_Your instructions:_ Nothing but the text of the records should come back; copy it exactly and leave the pictures out.
- - -
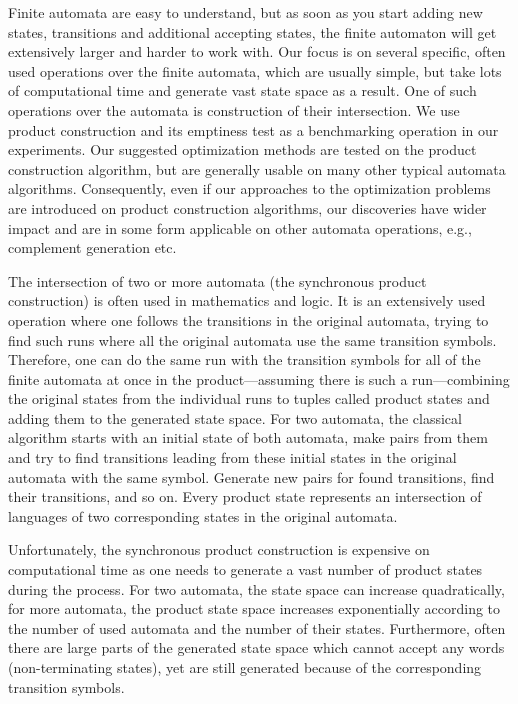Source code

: Finite automata are easy to understand, but as soon as you start adding new states, transitions and additional accepting states, the finite automaton will get extensively larger and harder to work with.
Our focus is on several specific, often used operations over the finite automata, which are usually simple, but take lots of computational time and generate vast state space as a result. One of such operations over the automata is construction of their intersection. We use product construction and its emptiness test as a benchmarking operation in our experiments. Our suggested optimization methods are tested on the product construction algorithm, but are generally usable on many other typical automata algorithms. Consequently, even if our approaches to the optimization problems are introduced on product construction algorithms, our discoveries have wider impact and are in some form applicable on other automata operations, e.g., complement generation etc.


The intersection of two or more automata (the synchronous product construction) is often used in mathematics and logic. It is an extensively used operation where one follows the transitions in the original automata, trying to find such runs where all the original automata use the same transition symbols. Therefore, one can do the same run with the transition symbols for all of the finite automata at once in the product---assuming there is such a run---combining the original states from the individual runs to tuples called product states and adding them to the generated state space. For two automata, the classical algorithm starts with an initial state of both automata, make pairs from them and try to find transitions leading from these initial states in the original automata with the same symbol. Generate new pairs for found transitions, find their transitions, and so on. Every product state represents an intersection of languages of two corresponding states in the original automata.

Unfortunately, the synchronous product construction is expensive on computational time as one needs to generate a vast number of product states during the process. For two automata, the state space can increase quadratically, for more automata, the product state space increases exponentially according to the number of used automata and the number of their states. Furthermore, often there are large parts of the generated state space which cannot accept any words (non-terminating states), yet are still generated because of the corresponding transition symbols.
- - -
_Task result:_
Source code

: Finite automata are easy to understand, but as soon as you start adding new states, transitions and additional accepting states, the finite automaton will get extensively larger and harder to work with.
Our focus is on several specific, often used operations over the finite automata, which are usually simple, but take lots of computational time and generate vast state space as a result. One of such operations over the automata is construction of their intersection. We use product construction and its emptiness test as a benchmarking operation in our experiments. Our suggested optimization methods are tested on the product construction algorithm, but are generally usable on many other typical automata algorithms. Consequently, even if our approaches to the optimization problems are introduced on product construction algorithms, our discoveries have wider impact and are in some form applicable on other automata operations, e.g., complement generation etc.


The intersection of two or more automata (the synchronous product construction) is often used in mathematics and logic. It is an extensively used operation where one follows the transitions in the original automata, trying to find such runs where all the original automata use the same transition symbols. Therefore, one can do the same run with the transition symbols for all of the finite automata at once in the product---assuming there is such a run---combining the original states from the individual runs to tuples called product states and adding them to the generated state space. For two automata, the classical algorithm starts with an initial state of both automata, make pairs from them and try to find transitions leading from these initial states in the original automata with the same symbol. Generate new pairs for found transitions, find their transitions, and so on. Every product state represents an intersection of languages of two corresponding states in the original automata.

Unfortunately, the synchronous product construction is expensive on computational time as one needs to generate a vast number of product states during the process. For two automata, the state space can increase quadratically, for more automata, the product state space increases exponentially according to the number of used automata and the number of their states. Furthermore, often there are large parts of the generated state space which cannot accept any words (non-terminating states), yet are still generated because of the corresponding transition symbols.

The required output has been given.